Вскоре после того увидел Соколов, как из прута без всякого прикосновения вышел синеватый огненный клуб с кулак величиной и господину профессору прямо в лоб потрафил. А тот, не издавши и малого голосу, упал назад. В самый момент тот последовал удар такой, будто из малой пушки выпалено было, отчего и оный мастер упал на землю и почувствовал на спине у себя некоторые удары, от которых после усмотрено, что произошли оне от изорванной проволоки, которая у него на кафтане с плеч до фалд знатныя горелыя полосы оставила. Комната наполнилась густым дымом, и Соколов подумал, что молния зажгла дом.
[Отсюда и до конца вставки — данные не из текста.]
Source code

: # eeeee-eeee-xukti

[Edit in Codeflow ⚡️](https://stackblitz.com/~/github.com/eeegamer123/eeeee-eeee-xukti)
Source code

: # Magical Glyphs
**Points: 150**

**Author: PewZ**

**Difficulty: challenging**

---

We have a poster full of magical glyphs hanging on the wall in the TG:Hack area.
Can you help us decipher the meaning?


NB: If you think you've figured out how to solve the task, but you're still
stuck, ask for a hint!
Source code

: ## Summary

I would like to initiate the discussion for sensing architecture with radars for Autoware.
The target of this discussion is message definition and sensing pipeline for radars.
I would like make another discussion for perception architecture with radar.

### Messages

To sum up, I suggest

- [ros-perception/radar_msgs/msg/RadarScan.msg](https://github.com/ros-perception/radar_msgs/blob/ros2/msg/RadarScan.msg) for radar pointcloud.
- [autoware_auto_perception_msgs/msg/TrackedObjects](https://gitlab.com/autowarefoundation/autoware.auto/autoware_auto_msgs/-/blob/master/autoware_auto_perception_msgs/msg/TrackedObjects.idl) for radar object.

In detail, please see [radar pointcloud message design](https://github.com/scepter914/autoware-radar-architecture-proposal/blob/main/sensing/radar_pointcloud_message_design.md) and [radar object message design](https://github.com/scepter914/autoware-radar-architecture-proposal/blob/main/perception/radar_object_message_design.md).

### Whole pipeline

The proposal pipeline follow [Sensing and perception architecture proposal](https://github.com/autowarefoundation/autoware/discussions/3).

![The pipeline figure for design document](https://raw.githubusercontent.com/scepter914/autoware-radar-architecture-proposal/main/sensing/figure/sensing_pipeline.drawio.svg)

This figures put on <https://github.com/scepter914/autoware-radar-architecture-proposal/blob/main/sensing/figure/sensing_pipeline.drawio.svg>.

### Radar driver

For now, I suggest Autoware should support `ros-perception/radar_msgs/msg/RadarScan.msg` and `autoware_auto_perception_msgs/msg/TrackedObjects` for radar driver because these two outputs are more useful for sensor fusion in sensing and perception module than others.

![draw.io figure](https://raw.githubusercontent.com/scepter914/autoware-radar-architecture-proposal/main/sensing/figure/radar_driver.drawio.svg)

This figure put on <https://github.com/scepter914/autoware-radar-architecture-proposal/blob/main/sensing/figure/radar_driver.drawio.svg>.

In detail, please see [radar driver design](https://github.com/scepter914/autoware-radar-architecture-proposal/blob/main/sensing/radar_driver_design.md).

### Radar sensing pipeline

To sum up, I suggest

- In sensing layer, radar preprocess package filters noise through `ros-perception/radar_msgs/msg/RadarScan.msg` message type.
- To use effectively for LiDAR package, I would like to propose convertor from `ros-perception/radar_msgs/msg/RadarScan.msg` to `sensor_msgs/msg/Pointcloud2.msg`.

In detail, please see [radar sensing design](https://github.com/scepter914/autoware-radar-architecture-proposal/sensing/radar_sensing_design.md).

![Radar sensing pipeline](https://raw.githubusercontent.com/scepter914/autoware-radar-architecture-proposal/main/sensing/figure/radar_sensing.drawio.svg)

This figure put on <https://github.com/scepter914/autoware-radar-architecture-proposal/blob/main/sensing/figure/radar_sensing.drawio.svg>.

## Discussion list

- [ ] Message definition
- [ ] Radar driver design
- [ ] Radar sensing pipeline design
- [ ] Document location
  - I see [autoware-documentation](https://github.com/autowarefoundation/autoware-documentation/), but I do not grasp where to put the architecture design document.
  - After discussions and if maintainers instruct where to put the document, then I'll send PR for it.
Оттого, поднявшись в беспамятстве, выбежал он на улицу и объявил о сем стоящему недалеко пикету…

Когда жена Рихмана, услышавши столь сильный удар, прибежала в сени, то увидела, что господин профессор без всякого дыхания навзничь лежит на сундуке у стены. Тотчас кликнула она людей и стали его тереть, чтобы «отведать», не оживет ли. Пришел лекарь минут через десять. Старался пустить ему кровь из руки. Однако крови вышло мало, одна капелька, хотя жила, как было усмотрено позже, действительно отворена была. Господин профессор Краценштейн несколько раз, как то делают обыкновенно с задушившимися людьми, зажал господину Рихману ноздри, — дул ему в грудь, но все напрасно.
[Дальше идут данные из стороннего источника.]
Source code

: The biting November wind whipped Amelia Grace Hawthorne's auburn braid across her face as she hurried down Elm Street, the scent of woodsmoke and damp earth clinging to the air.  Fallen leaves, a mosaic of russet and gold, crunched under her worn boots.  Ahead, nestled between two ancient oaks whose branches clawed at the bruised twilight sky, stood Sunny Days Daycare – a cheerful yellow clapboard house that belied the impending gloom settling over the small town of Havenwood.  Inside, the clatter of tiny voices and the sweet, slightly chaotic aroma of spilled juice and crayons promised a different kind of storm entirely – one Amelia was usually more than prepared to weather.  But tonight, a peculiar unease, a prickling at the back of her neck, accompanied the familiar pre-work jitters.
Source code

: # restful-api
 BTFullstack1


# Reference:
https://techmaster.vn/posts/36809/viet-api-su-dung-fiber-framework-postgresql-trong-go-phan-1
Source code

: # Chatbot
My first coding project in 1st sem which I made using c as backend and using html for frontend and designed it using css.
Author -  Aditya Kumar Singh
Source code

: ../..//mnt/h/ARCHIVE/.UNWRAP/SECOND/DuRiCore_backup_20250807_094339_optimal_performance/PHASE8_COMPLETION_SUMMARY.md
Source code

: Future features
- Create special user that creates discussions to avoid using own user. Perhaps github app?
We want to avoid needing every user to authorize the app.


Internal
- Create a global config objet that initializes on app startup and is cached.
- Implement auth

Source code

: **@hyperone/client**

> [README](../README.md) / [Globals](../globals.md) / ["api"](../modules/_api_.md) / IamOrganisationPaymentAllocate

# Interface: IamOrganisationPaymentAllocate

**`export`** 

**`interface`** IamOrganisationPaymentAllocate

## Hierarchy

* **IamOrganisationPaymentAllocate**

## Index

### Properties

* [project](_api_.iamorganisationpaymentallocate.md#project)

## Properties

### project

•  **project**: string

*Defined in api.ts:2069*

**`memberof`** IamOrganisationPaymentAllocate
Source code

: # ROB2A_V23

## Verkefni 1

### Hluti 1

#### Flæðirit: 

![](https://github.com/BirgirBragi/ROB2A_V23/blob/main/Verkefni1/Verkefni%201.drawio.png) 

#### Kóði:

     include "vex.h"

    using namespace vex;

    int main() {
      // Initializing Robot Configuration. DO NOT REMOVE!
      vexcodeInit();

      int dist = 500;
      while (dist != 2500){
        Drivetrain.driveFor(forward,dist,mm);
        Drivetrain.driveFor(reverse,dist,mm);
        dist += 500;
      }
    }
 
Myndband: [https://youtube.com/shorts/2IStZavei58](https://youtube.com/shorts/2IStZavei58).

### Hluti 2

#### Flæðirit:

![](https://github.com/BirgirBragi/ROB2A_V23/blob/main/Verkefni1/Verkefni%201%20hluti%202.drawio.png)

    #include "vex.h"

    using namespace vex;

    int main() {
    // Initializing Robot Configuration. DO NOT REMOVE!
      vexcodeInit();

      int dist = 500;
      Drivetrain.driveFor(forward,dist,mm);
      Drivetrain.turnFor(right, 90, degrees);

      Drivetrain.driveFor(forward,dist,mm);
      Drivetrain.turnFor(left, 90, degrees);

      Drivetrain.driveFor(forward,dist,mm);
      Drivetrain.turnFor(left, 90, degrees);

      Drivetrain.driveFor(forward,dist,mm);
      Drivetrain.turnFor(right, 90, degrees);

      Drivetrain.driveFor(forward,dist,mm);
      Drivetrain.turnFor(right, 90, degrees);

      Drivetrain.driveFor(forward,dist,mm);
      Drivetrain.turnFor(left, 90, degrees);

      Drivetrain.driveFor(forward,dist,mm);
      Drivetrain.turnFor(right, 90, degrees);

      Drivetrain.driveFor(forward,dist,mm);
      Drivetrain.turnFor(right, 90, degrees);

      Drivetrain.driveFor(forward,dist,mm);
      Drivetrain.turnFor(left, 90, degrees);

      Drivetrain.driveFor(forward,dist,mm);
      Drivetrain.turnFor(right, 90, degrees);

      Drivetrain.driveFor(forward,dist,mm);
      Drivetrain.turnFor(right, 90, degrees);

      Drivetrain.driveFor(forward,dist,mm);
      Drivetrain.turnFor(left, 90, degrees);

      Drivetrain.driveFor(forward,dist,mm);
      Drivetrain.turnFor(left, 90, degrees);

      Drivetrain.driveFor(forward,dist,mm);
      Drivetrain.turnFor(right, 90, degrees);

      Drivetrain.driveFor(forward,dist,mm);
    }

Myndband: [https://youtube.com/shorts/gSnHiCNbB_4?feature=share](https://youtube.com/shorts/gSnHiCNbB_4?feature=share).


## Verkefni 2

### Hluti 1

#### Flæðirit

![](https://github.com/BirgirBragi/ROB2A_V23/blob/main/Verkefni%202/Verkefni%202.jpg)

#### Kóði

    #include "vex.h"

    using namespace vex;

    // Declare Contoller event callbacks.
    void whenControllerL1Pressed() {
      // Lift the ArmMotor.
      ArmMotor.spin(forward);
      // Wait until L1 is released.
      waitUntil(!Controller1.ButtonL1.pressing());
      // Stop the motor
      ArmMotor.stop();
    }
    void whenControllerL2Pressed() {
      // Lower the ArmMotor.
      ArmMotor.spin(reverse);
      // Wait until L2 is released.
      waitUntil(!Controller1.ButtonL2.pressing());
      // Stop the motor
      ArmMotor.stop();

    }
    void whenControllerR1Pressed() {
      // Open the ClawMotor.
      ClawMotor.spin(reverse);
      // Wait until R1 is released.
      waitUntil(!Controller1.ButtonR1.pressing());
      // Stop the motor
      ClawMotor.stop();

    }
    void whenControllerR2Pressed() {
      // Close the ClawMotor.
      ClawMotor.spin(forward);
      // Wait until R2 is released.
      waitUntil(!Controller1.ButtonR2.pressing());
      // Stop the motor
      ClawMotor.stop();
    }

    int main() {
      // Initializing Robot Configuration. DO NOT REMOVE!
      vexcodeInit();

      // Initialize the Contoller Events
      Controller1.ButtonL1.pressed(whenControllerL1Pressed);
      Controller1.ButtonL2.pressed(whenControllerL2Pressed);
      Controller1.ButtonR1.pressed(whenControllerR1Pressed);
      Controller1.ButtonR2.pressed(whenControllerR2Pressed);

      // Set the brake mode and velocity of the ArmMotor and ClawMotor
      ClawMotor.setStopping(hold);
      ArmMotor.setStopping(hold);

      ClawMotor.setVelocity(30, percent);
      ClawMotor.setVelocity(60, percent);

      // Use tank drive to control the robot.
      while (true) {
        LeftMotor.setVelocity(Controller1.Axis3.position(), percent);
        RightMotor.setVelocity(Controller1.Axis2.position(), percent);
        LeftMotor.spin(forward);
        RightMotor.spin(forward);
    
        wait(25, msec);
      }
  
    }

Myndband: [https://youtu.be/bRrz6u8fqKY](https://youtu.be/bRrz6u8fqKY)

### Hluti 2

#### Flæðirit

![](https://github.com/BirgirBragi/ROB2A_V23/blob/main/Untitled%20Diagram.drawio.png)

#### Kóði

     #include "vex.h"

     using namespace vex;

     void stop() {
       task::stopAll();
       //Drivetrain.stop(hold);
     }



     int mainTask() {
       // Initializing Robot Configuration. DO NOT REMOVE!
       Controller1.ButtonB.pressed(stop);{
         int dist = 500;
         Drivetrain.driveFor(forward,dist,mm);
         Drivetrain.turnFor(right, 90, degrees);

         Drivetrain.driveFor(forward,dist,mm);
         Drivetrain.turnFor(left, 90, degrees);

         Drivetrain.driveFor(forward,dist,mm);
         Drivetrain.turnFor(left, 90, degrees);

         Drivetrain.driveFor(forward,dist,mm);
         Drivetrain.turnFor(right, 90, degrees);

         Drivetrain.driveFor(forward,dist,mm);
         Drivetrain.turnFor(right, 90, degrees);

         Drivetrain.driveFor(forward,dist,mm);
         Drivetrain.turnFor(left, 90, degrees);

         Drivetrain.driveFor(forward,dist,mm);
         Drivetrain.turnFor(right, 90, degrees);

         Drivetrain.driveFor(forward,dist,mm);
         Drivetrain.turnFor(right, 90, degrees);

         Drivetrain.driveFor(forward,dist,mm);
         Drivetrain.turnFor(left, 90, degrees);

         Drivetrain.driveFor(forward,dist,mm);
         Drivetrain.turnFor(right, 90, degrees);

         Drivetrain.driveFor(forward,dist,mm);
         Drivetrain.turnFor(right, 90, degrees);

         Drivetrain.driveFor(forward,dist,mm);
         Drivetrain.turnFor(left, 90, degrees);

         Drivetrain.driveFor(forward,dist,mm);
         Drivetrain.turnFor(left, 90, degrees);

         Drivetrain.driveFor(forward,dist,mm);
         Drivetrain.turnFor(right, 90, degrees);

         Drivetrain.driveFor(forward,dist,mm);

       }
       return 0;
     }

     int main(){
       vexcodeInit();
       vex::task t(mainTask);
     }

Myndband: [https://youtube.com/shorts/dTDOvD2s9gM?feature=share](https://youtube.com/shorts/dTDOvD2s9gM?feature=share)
«Мне, — писал Ломоносов Шувалову, — и минувшая в близости моя смерть, и его бледное тело, и бывшее с ним согласие и дружба, и плач его жены, детей в дому столь были чувствительны, что я великому множеству народа сошедшегося не мог ни на что дать слова или ответа, смотря на того лицо, с которым я за час сидел в Конференции и рассуждал о нашем будущем публичном акте… Между тем умер господин Рихман прекрасною смертию, исполняя по своей профессии должность. Память его никогда не умолкнет: но бедная его вдова, теща, сын пяти лет, который добрую показывал надежду, и две дочери, одна двух лет, другая около года, как об нем, так и о своем крайнем несчастии плачут. Того ради, Ваше превосходительство, как истинный наук любитель и покровитель, будьте им милостивый помощник, чтоб бедная вдова лучшего профессора до смерти своей пропитание имела, и сына своего маленького Рихмана могла воспитать, чтобы он такой же наук любитель был, как его отец. Ему жалованья было 860 рублей. Милостивый государь! Исходатайствуй бедной вдове его или детям до смерти. За такое благодеяние Господь Бог Вас наградит, и я буду почитать больше, нежели за свое».
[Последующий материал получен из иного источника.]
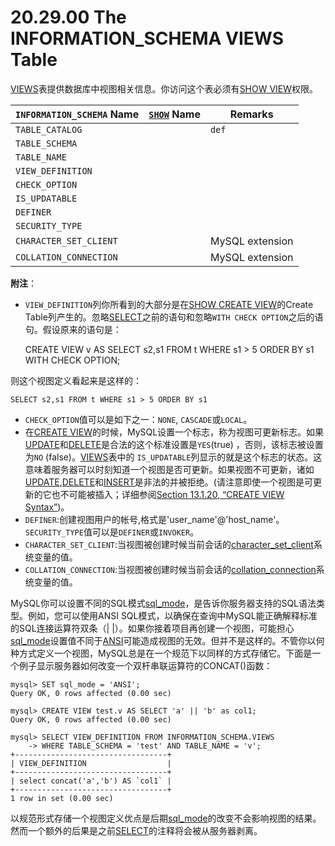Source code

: # 20.29.00 The INFORMATION_SCHEMA VIEWS Table

[VIEWS]()表提供数据库中视图相关信息。你访问这个表必须有[SHOW VIEW]()权限。

<table>
<thead>
<tr>
	<th scope="col"><code class="literal">INFORMATION_SCHEMA</code> Name</th>
	<th scope="col"><a class="link" href="show.html" title="13.7.5. SHOW Syntax"><code class="literal">SHOW</code></a> Name</th>
	<th scope="col">Remarks</th>
</tr>
</thead>

<tbody>
<tr>
	<td scope="row"><code class="literal">TABLE_CATALOG</code></td>
	<td> </td>
	<td><code class="literal">def</code></td>
</tr>

<tr>
	<td scope="row"><code class="literal">TABLE_SCHEMA</code></td>
	<td> </td>
	<td> </td>
</tr>

<tr>
	<td scope="row"><code class="literal">TABLE_NAME</code></td>
	<td> </td>
	<td> </td>
</tr>

<tr>
	<td scope="row"><code class="literal">VIEW_DEFINITION</code></td>
	<td> </td>
	<td> </td>
</tr>

<tr>
	<td scope="row"><code class="literal">CHECK_OPTION</code></td>
	<td> </td>
	<td> </td>
</tr>

<tr>
	<td scope="row"><code class="literal">IS_UPDATABLE</code></td>
	<td> </td>
	<td> </td>
</tr>

<tr>
	<td scope="row"><code class="literal">DEFINER</code></td>
	<td> </td>
	<td> </td>
</tr>

<tr>
	<td scope="row"><code class="literal">SECURITY_TYPE</code></td>
	<td> </td>
	<td> </td>
</tr>

<tr>
	<td scope="row"><code class="literal">CHARACTER_SET_CLIENT</code></td>
	<td> </td>
	<td>MySQL extension</td>
</tr>

<tr>
	<td scope="row"><code class="literal">COLLATION_CONNECTION</code></td>
	<td> </td>
	<td>MySQL extension</td>
</tr>
</tbody>
</table>

**附注**：

- `VIEW_DEFINITION`列你所看到的大部分是在[SHOW CREATE VIEW]()的Create Table列产生的。忽略[SELECT]()之前的语句和忽略`WITH CHECK OPTION`之后的语句。假设原来的语句是：

	CREATE VIEW v AS
	  SELECT s2,s1 FROM t
	  WHERE s1 > 5
	  ORDER BY s1
	  WITH CHECK OPTION;

则这个视图定义看起来是这样的：

	SELECT s2,s1 FROM t WHERE s1 > 5 ORDER BY s1

- `CHECK_OPTION`值可以是如下之一：`NONE`, `CASCADE`或`LOCAL`。
- 在[CREATE VIEW]()的时候，MySQL设置一个标志，称为视图可更新标志。如果[UPDATE]()和[DELETE]()是合法的这个标准设置是`YES`(true) ，否则，该标志被设置为`NO` (false)。[VIEWS]()表中的 `IS_UPDATABLE`列显示的就是这个标志的状态。这意味着服务器可以时刻知道一个视图是否可更新。如果视图不可更新，诸如[UPDATE](),[DELETE]()和[INSERT]()是非法的并被拒绝。(请注意即使一个视图是可更新的它也不可能被插入；详细参阅[Section 13.1.20, “CREATE VIEW Syntax”]())。
- `DEFINER`:创建视图用户的帐号,格式是'user_name'@'host_name'。`SECURITY_TYPE`值可以是`DEFINER`或`INVOKER`。
- `CHARACTER_SET_CLIENT`:当视图被创建时候当前会话的[character_set_client]()系统变量的值。
- `COLLATION_CONNECTION`:当视图被创建时候当前会话的[collation_connection]()系统变量的值。

MySQL你可以设置不同的SQL模式[sql_mode]()，是告诉你服务器支持的SQL语法类型。例如，您可以使用ANSI SQL模式，以确保在查询中MySQL能正确解释标准的SQL连接运算符双条（| |）。如果你接着项目再创建一个视图，可能担心[sql_mode]()设置值不同于[ANSI]()可能造成视图的无效。但并不是这样的。不管你以何种方式定义一个视图，MySQL总是在一个规范下以同样的方式存储它。下面是一个例子显示服务器如何改变一个双杆串联运算符的CONCAT()函数：

	mysql> SET sql_mode = 'ANSI';
	Query OK, 0 rows affected (0.00 sec)
	
	mysql> CREATE VIEW test.v AS SELECT 'a' || 'b' as col1;
	Query OK, 0 rows affected (0.00 sec)
	
	mysql> SELECT VIEW_DEFINITION FROM INFORMATION_SCHEMA.VIEWS
	    -> WHERE TABLE_SCHEMA = 'test' AND TABLE_NAME = 'v';
	+----------------------------------+
	| VIEW_DEFINITION                  |
	+----------------------------------+
	| select concat('a','b') AS `col1` |
	+----------------------------------+
	1 row in set (0.00 sec)

以规范形式存储一个视图定义优点是后期[sql_mode]()的改变不会影响视图的结果。然而一个额外的后果是之前[SELECT]()的注释将会被从服务器剥离。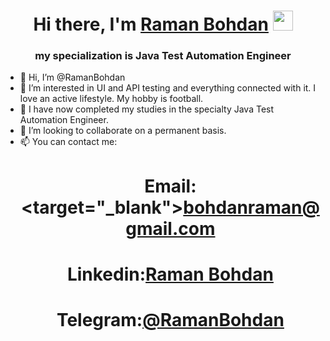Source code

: <h1 align="center">Hi there, I'm <a href="https://www.linkedin.com/in/raman-bohdan-985546241/" target="_blank">Raman Bohdan</a> 
<img src="https://github.com/blackcater/blackcater/raw/main/images/Hi.gif" height="32"/></h1>
<h3 align="center">my specialization is Java Test Automation Engineer</h3>

- 👋 Hi, I’m @RamanBohdan
- 👀 I’m interested in UI and API testing and everything connected with it. 
      I love an active lifestyle. My hobby is football.
- 🌱 I have now completed my studies in the specialty Java Test Automation Engineer.
- 💞️ I’m looking to collaborate on a permanent basis.
- 📫 You can contact me:
       <h1 align="center">Email:<target="_blank">bohdanraman@gmail.com</a> 
       <h1 align="center">Linkedin:<a href="https://www.linkedin.com/in/raman-bohdan-985546241/" target="_blank">Raman Bohdan</a> 
        <h1 align="center">Telegram:<a href="@RamanBohdan" target="_blank">@RamanBohdan</a> 

<!---
RamanBohdan/RamanBohdan is a ✨ special ✨ repository because its `README.md` (this file) appears on your GitHub profile.
You can click the Preview link to take a look at your changes.
--->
Смерть Рихмана потрясла всех. Несколько дней спустя Шумахер сделал представление президенту Академии даже об отмене торжественного акта, на котором Михаил Васильевич должен был читать доклад об электрических силах, и тот согласился. Пришлось Ломоносову снова и снова писать к своему покровителю Ивану Шувалову. В конце концов приготовленный им мемуар Шумахер отправил для прочтения почетным членам Академии, жившим за границей, и просил именем президента сообщить о своем мнении. Коварный недруг ожидал неблагоприятных отзывов. Но вот пришел ответ Эйлера из Берлина: «Сочинение господина Ломоносова об этом предмете я прочел с величайшим удовольствием. Объяснения, данные им относительно столь внезапного возникновения стужи, и происхождения последней от верхних слоев воздуха в атмосфере, я считаю совершенно основательными. Недавно я сделал подобные же выводы из учения о равновесии атмосферы. Прочие догадки столь же остроумны, сколько и вероподобны и выказывают в господине авторе счастливое дарование к распространению истинного познания естествоведения, чему образцы, впрочем, и прежде он представил в своих сочинениях. Ныне таковые умы весьма редки, так как большая, часть остаются только при опытах, почему и не желают пускаться в рассуждения, другие же впадают в такие нелепые толки, что они в противоречии всем началам здравого естествоведения…».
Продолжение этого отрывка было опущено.